**GOAL OF THE EXERCISE**
Please give the number of lines in the listing that include the word "ratkaisuja", with no other words.

* * * *

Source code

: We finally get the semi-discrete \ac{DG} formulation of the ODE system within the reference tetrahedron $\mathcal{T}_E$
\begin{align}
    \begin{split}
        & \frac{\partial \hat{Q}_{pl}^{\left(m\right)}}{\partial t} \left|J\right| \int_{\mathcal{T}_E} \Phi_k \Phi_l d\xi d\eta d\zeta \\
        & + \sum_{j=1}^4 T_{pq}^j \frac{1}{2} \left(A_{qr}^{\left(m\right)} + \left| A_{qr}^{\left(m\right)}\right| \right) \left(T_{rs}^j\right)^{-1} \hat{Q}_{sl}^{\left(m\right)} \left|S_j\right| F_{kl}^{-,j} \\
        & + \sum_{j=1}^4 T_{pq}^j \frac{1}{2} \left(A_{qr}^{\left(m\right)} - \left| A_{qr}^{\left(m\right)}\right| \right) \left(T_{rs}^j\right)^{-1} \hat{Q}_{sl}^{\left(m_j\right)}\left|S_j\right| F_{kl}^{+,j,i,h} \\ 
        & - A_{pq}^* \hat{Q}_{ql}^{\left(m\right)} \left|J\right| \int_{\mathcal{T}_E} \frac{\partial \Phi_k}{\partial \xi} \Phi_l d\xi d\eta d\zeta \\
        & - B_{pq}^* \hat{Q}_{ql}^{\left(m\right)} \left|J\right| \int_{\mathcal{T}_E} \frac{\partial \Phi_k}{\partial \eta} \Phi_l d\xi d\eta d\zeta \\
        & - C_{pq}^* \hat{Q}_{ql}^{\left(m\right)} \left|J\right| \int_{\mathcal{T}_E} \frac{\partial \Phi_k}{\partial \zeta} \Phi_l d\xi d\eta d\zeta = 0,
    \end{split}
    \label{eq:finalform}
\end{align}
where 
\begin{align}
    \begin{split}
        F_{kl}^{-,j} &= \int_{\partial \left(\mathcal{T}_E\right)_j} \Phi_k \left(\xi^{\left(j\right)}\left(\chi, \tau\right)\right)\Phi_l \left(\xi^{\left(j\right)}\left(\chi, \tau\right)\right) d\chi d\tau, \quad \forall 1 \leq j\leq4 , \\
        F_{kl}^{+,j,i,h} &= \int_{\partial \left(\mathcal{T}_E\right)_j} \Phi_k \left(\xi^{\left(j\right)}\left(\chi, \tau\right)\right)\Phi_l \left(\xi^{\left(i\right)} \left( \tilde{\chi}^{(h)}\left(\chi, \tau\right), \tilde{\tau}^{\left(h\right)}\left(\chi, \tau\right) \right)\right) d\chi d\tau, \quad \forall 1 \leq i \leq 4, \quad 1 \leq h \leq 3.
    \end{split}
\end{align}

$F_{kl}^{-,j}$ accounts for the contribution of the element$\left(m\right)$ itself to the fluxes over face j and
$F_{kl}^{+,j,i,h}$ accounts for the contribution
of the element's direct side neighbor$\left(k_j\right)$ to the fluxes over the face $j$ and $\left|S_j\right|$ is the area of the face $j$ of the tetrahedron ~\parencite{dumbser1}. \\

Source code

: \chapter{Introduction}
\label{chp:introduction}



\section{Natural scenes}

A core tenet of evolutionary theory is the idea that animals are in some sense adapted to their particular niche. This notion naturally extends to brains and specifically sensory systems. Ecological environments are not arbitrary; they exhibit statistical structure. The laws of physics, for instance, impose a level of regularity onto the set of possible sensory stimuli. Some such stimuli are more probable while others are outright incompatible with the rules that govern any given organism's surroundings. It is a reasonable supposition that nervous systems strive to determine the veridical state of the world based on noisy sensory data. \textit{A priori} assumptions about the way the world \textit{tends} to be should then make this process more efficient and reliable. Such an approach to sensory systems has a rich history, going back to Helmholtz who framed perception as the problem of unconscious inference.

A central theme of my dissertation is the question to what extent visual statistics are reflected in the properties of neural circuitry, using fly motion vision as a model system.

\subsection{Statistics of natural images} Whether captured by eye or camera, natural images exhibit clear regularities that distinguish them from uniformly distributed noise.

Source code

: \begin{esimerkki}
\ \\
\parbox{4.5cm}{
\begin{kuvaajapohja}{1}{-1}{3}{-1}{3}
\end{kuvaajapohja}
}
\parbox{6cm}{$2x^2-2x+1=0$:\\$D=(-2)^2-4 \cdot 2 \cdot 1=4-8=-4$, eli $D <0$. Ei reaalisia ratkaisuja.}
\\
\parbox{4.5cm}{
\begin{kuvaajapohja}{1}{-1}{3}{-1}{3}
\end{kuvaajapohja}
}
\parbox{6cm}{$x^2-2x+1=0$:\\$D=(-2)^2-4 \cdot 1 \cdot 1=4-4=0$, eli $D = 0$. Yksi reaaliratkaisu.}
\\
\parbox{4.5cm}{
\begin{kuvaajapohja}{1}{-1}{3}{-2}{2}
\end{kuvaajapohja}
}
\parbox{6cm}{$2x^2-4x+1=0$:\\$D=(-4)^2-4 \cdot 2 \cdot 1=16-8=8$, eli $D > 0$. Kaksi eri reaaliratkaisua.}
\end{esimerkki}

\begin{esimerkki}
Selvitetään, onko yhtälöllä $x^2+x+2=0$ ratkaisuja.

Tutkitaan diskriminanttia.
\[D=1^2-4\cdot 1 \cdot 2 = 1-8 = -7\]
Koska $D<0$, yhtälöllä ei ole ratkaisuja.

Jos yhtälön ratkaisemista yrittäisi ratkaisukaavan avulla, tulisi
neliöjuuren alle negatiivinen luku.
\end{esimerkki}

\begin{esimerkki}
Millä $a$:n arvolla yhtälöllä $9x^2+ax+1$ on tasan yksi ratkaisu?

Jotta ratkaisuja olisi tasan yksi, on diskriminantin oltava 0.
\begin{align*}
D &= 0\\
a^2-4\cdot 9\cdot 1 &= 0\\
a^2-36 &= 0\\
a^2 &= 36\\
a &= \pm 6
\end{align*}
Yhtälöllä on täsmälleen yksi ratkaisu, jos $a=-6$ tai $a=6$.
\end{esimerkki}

* * * *

**SOLUTION TO THIS TASK**
4